**Source data**

***

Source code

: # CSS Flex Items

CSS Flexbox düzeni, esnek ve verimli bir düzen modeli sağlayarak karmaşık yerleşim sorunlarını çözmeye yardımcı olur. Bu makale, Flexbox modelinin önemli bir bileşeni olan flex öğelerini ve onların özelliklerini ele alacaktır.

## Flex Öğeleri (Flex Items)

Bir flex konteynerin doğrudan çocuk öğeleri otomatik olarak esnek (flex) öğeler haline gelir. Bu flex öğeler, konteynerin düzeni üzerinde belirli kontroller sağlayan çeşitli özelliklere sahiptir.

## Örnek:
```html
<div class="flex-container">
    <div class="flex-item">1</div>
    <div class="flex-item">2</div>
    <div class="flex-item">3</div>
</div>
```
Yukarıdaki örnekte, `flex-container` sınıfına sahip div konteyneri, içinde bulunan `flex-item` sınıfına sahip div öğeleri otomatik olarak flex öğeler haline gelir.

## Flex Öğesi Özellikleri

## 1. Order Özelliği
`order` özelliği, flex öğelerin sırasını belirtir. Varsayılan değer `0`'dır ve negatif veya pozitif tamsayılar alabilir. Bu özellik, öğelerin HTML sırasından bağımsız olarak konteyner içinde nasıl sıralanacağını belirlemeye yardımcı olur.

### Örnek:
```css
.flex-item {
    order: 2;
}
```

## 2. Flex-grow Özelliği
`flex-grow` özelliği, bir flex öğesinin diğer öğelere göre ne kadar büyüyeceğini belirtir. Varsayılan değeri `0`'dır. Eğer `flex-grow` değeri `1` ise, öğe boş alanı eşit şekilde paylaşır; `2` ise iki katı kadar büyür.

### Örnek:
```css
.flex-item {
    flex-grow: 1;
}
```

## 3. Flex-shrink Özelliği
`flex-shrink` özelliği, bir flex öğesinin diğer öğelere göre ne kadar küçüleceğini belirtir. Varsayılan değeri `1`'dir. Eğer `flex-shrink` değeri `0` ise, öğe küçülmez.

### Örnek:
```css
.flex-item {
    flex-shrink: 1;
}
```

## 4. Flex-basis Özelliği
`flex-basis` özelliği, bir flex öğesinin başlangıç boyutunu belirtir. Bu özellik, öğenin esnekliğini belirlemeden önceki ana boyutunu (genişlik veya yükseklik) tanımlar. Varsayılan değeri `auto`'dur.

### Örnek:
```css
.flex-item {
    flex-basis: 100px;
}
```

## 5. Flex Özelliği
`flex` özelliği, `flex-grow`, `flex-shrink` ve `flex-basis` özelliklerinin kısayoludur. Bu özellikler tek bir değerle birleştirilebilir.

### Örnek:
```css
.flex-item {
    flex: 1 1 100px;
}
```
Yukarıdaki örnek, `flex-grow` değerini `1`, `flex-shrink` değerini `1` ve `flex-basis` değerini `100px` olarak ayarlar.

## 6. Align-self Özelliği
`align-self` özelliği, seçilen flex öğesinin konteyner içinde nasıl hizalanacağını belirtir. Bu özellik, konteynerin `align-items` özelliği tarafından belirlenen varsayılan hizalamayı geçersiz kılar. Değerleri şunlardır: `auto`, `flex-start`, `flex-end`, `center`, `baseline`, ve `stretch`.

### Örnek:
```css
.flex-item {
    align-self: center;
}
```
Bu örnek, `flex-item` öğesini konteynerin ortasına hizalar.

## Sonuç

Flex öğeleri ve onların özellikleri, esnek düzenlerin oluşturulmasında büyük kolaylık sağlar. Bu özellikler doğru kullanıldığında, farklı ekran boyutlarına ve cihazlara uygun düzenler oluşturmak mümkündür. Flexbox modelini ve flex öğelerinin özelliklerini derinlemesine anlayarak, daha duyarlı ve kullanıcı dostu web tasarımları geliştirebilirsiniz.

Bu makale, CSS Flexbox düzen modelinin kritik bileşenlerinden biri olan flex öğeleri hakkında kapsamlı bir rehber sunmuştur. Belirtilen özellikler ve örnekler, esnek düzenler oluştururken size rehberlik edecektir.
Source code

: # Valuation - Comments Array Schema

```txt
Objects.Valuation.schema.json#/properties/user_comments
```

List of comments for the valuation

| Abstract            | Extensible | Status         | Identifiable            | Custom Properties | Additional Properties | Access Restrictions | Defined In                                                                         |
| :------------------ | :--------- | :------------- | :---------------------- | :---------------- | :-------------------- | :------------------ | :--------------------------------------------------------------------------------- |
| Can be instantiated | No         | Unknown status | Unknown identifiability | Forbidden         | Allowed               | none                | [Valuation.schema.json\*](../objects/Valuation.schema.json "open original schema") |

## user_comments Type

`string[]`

***

**How to complete this task**
Where a line in the records above contains the word "makale", copy that line.

**Response below**
CSS Flexbox düzeni, esnek ve verimli bir düzen modeli sağlayarak karmaşık yerleşim sorunlarını çözmeye yardımcı olur. Bu makale, Flexbox modelinin önemli bir bileşeni olan flex öğelerini ve onların özelliklerini ele alacaktır.
Bu makale, CSS Flexbox düzen modelinin kritik bileşenlerinden biri olan flex öğeleri hakkında kapsamlı bir rehber sunmuştur. Belirtilen özellikler ve örnekler, esnek düzenler oluştururken size rehberlik edecektir.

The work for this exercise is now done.